Every city has its well-known sites - in the case of Seville, the Giralda, Cathedral, Alcazar, Plaza de España - and its less-visited monuments.
One of my favourites of these, here in Seville, is the Atarazanas. These are the Royal Shipyards - a vast space of brick arches and vaulted ceilings which dates from the 13th century, ranking them as one of the city's oldest structures, along with the Torre de Oro, and the aforementioned Alcazar and Giralda. Instrumental in Seville's period of huge wealth and power, it was here that the ships of the Royal Fleet were built, sailing off to the New World and returning laden with gold, silver and other precious spoils.
The fate of the Atarazanas had looked rosy - there was talk five years ago of a museum of Seville from the aspect of the river Guadalquivir, so crucial in its history; then a plan for a CaixaForum social, cultural and civic centre, run by La Caixa Fundacion (Caixabank) which already has six of these centres in Spain - see my previous Atarazanas post for more details.

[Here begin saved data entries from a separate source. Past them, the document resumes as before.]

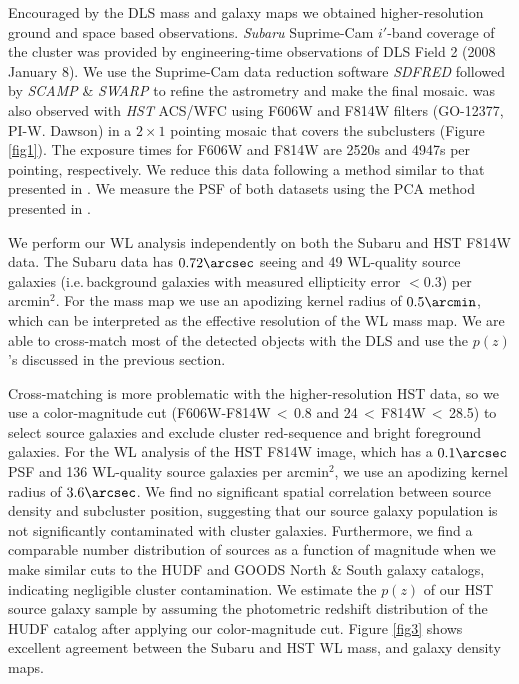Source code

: Encouraged by the DLS mass and galaxy maps we obtained higher-resolution ground and space based observations.
{\it Subaru} Suprime-Cam $i'$-band coverage of the cluster was provided by engineering-time observations of DLS Field 2 (2008 January 8).
We use the Suprime-Cam data reduction software \emph{SDFRED} \citep{yagi02,ouch04} followed by \emph{SCAMP} \& \emph{SWARP} \citep{bert02,bert06} to refine the astrometry and make the final mosaic. 
 was also observed with {\it HST} ACS/WFC using F606W and F814W filters (GO-12377, PI-W. Dawson) in a $2\times1$ pointing mosaic that covers the subclusters (Figure \ref{fig1}). 
The exposure times for F606W and F814W are 2520s and 4947s per pointing, respectively.  
We reduce this data following a method similar to that presented in \citet{jee09}.  
We measure the PSF of both datasets using the PCA method presented in \citet{jee07}.

We perform our WL analysis independently on both the Subaru and HST F814W data. The Subaru data has $0.72\arcsec$ seeing and 49 WL-quality source galaxies (i.e.\,background galaxies with measured ellipticity error  $<0.3$) per arcmin$^2$. For the mass map we use an apodizing kernel radius of $0.5\arcmin$, which can be interpreted as the effective resolution of the WL mass map.
We are able to cross-match most of the detected objects with the DLS and use the $p(z)$'s discussed in the previous section.

Cross-matching is more problematic with the higher-resolution HST data, so we use a color-magnitude cut (F606W-F814W\,$<$\,0.8 and 24\,$<$\,F814W\,$<$\,28.5) to select source galaxies and exclude cluster red-sequence and bright foreground galaxies.
For the WL analysis of the HST F814W image, which has a $0.1\arcsec$ PSF and 136 WL-quality source galaxies per arcmin$^{2}$, we use an  apodizing kernel radius of $3.6\arcsec$.
We find no significant spatial correlation between source density and subcluster position, suggesting that our source galaxy population is not significantly contaminated with cluster galaxies.
Furthermore, we find a comparable number distribution of sources as a function of magnitude when we make similar cuts to the HUDF \citep{coe06} and GOODS North \& South \citep{giav04} galaxy catalogs, indicating negligible cluster contamination.
We estimate the $p(z)$ of our HST source galaxy sample by assuming the photometric redshift distribution of the \citet{coe06} HUDF catalog after applying our color-magnitude cut.
Figure \ref{fig3} shows excellent agreement between the Subaru and HST WL mass, and galaxy density maps.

In the meantime, there were plans to open the Atarazanas, which have been closed since 2010, to visitors again next year. The shipyards were seen as completing the group of buildings which comprise the UNESCO heritage site: the Cathedral and Giralda, the Archivo de las Indias, and the Alcazar, and providing a crucial link between these world-famous monuments and the nearby river.
On Tuesday, La Caixa Fundacion announced that it will no longer be using the Atarazanas for its new cultural centre; instead this will be located in Seville's most controversial new building-in-process: the Torre Pelli. Responsibility for the historic monument was handed back from La Caixa to the Junta.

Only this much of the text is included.